I'm not talking about bump newb I mean mom newb ugh.
Yes, I'm still a new mom but for awhile there I really felt like I had my ish together. During this damn sleep regression I've started to feel like a failure. The last few nights it has taken me 4.5 hours to put DD to sleep! She is so crabby/clingy during the day, she wakes up several times per night and is hard to put back down, I'm just really over this phase.
It really doesn't help that H is super type A-problem solver-engineer-everything is black and white guy. He always assumes that dd is crabby/won't sleep because of something I ate (I EBF) or she is sick or in pain. I've tried to explain to him that it's most likely developmental and there isn't much we can do.

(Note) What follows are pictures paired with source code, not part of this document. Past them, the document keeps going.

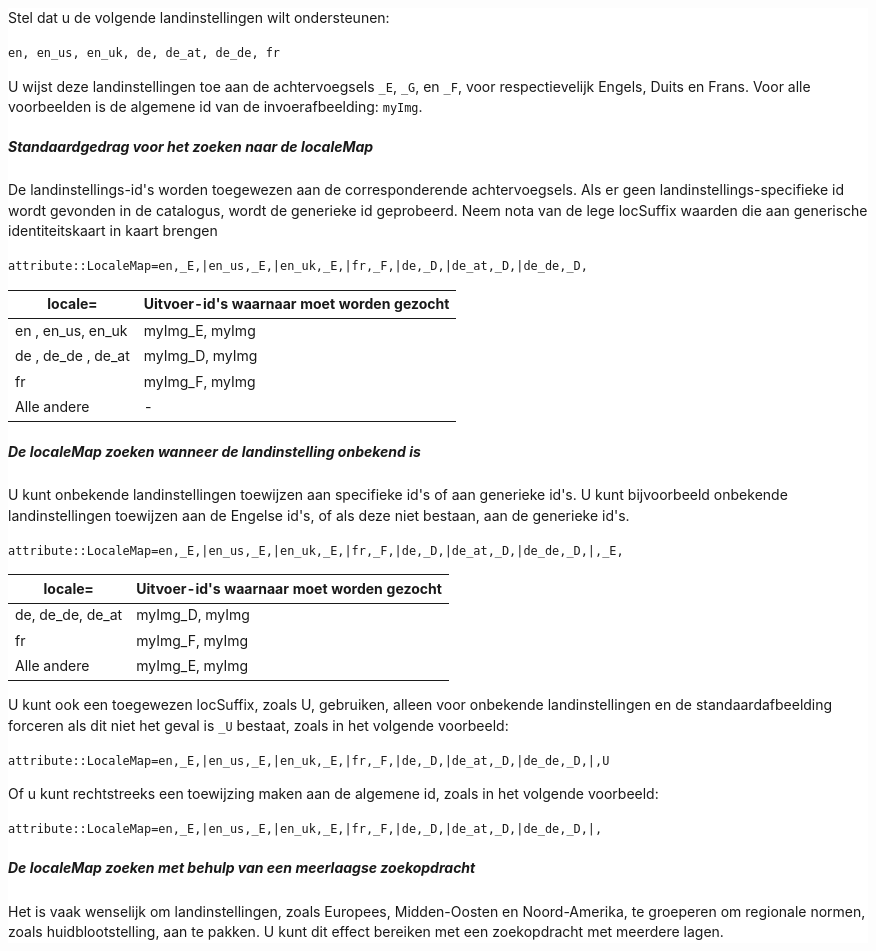 Stel dat u de volgende landinstellingen wilt ondersteunen:

`en, en_us, en_uk, de, de_at, de_de, fr`

U wijst deze landinstellingen toe aan de achtervoegsels `_E`, `_G`, en `_F`, voor respectievelijk Engels, Duits en Frans. Voor alle voorbeelden is de algemene id van de invoerafbeelding: `myImg`.

##### Standaardgedrag voor het zoeken naar de localeMap

De landinstellings-id&#39;s worden toegewezen aan de corresponderende achtervoegsels. Als er geen landinstellings-specifieke id wordt gevonden in de catalogus, wordt de generieke id geprobeerd. Neem nota van de lege locSuffix waarden die aan generische identiteitskaart in kaart brengen

`attribute::LocaleMap=en,_E,|en_us,_E,|en_uk,_E,|fr,_F,|de,_D,|de_at,_D,|de_de,_D,`

| locale= | Uitvoer-id&#39;s waarnaar moet worden gezocht |
| --- | --- |
| en , en_us, en_uk | myImg_E, myImg |
| de , de_de , de_at | myImg_D, myImg |
| fr | myImg_F, myImg |
| Alle andere | - |

##### De localeMap zoeken wanneer de landinstelling onbekend is

U kunt onbekende landinstellingen toewijzen aan specifieke id&#39;s of aan generieke id&#39;s. U kunt bijvoorbeeld onbekende landinstellingen toewijzen aan de Engelse id&#39;s, of als deze niet bestaan, aan de generieke id&#39;s.

`attribute::LocaleMap=en,_E,|en_us,_E,|en_uk,_E,|fr,_F,|de,_D,|de_at,_D,|de_de,_D,|,_E,`

| locale= | Uitvoer-id&#39;s waarnaar moet worden gezocht |
| --- | --- |
| de, de_de, de_at | myImg_D, myImg |
| fr | myImg_F, myImg |
| Alle andere | myImg_E, myImg |

U kunt ook een toegewezen locSuffix, zoals U, gebruiken, alleen voor onbekende landinstellingen en de standaardafbeelding forceren als dit niet het geval is `_U` bestaat, zoals in het volgende voorbeeld:

`attribute::LocaleMap=en,_E,|en_us,_E,|en_uk,_E,|fr,_F,|de,_D,|de_at,_D,|de_de,_D,|,U`

Of u kunt rechtstreeks een toewijzing maken aan de algemene id, zoals in het volgende voorbeeld:

`attribute::LocaleMap=en,_E,|en_us,_E,|en_uk,_E,|fr,_F,|de,_D,|de_at,_D,|de_de,_D,|,`

##### De localeMap zoeken met behulp van een meerlaagse zoekopdracht

Het is vaak wenselijk om landinstellingen, zoals Europees, Midden-Oosten en Noord-Amerika, te groeperen om regionale normen, zoals huidblootstelling, aan te pakken. U kunt dit effect bereiken met een zoekopdracht met meerdere lagen.
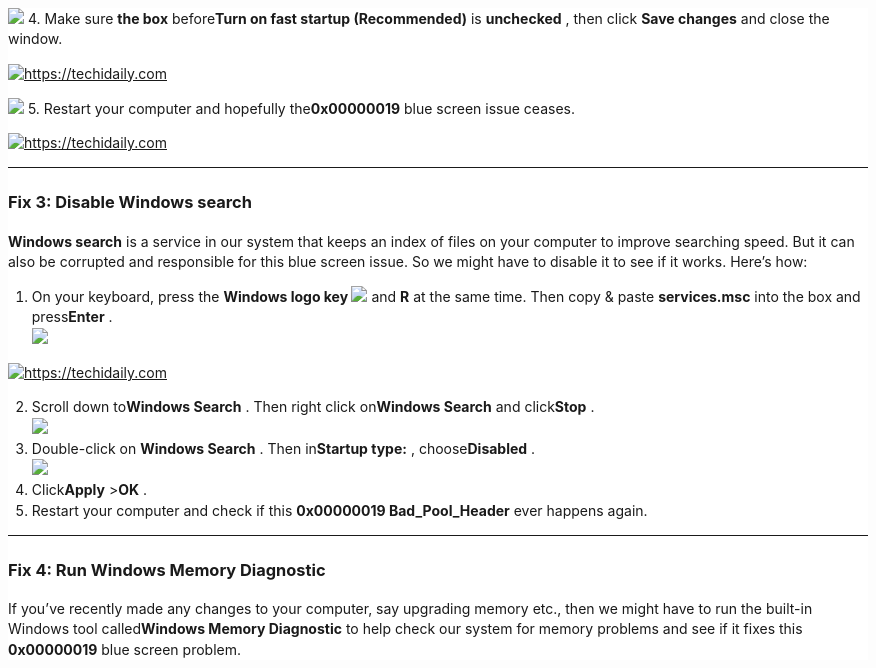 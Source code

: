 ![](https://images.drivereasy.com/wp-content/uploads/2018/06/img_5b18a400297e5.jpg)
4. Make sure **the box** before**Turn on fast startup (Recommended)** is **unchecked** , then click **Save changes** and close the window.  

<a href="https://appsumo.8odi.net/c/5597632/2024347/7443" target="_top" id="2024347">
  <img src="//a.impactradius-go.com/display-ad/7443-2024347" border="0" alt="https://techidaily.com" width="728" height="90"/>
</a>
<img height="0" width="0" src="https://appsumo.8odi.net/i/5597632/2024347/7443" style="position:absolute;visibility:hidden;" border="0" />

![](https://images.drivereasy.com/wp-content/uploads/2018/06/img_5b18a54d8f96d.jpg)
5. Restart your computer and hopefully the**0x00000019** blue screen issue ceases.

<a href="https://aligracehair.sjv.io/c/5597632/1972698/19272" target="_top" id="1972698">
  <img src="//a.impactradius-go.com/display-ad/19272-1972698" border="0" alt="https://techidaily.com" width="728" height="90"/>
</a>
<img height="0" width="0" src="https://aligracehair.sjv.io/i/5597632/1972698/19272" style="position:absolute;visibility:hidden;" border="0" />


---

### Fix 3: Disable Windows search

**Windows search** is a service in our system that keeps an index of files on your computer to improve searching speed. But it can also be corrupted and responsible for this blue screen issue. So we might have to disable it to see if it works. Here’s how:

1. On your keyboard, press the   **Windows logo key ![](https://images.drivereasy.com/wp-content/uploads/2018/04/img_5ae0331bc08e4.png)**  and  **R**  at the same time. Then copy & paste **services.msc**   into the box and press**Enter** .  
![](https://images.drivereasy.com/wp-content/uploads/2018/09/img_5b9a13144cf25.png)

<a href="https://appsumo.8odi.net/c/5597632/2030370/7443" target="_top" id="2030370">
  <img src="//a.impactradius-go.com/display-ad/7443-2030370" border="0" alt="https://techidaily.com" width="728" height="90"/>
</a>
<img height="0" width="0" src="https://appsumo.8odi.net/i/5597632/2030370/7443" style="position:absolute;visibility:hidden;" border="0" />

2. Scroll down to**Windows Search** . Then right click on**Windows Search** and click**Stop** .  
![](https://images.drivereasy.com/wp-content/uploads/2018/09/img_5b9a137e81417.jpg)
3. Double-click on **Windows Search** . Then in**Startup type:** , choose**Disabled** .  
![](https://images.drivereasy.com/wp-content/uploads/2018/09/img_5b9a145884937.jpg)
4. Click**Apply** \>**OK** .
5. Restart your computer and check if this **0x00000019 Bad\_Pool\_Header** ever happens again.

---

### Fix 4: Run Windows Memory Diagnostic

 If you’ve recently made any changes to your computer, say upgrading memory etc., then we might have to run the built-in Windows tool called**Windows Memory Diagnostic** to help check  our system for memory problems and see if it fixes this **0x00000019** blue screen problem.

He keeps telling me that I need to "figure something out" and I keep telling him that DD is a human being and she can't communicate, there is no "figuring out" a baby. He thinks I'm wrong. He makes me feel like a shitty mom.
Gaaaahh! I won't to punch him in the face. I need wine.
Re: Anyone feeling like a newb? (Also an H vent)
You're doing great, mama! Poo on your husband for making you feel any differently.
It's all sorts of fun at my house!
This is a phase and it is seriously going to be over in the blink of an eye. I know sometimes its hard to remember, but they are only going to be this little for such a short period, just try to enjoy your baby. You aren't doing anything wrong, just sounds like your baby wants her mamma, which is totally natural.
Can I come? DH has actually gotten to be pretty awesome lately, but there were times I fantasized about being a single mom. How f'ed up is that?
My little bug, Madeline. Born June 2, 2013.
I know this to shall pass....
Edited spelling and grammar
But seriously babies aren't easy. They like to keep you on your toes and just as much as you are learning to take care of them they are learning some much more and that's really frustrating. Tell your H to think about how far your little person has come from a year ago when she was the size of a raspberry. And maybe he should give her and you a break. Your DD learns more in a day so to speak then we do all year. I can't even imagine what it must be like to have your mind blown every other minute all day.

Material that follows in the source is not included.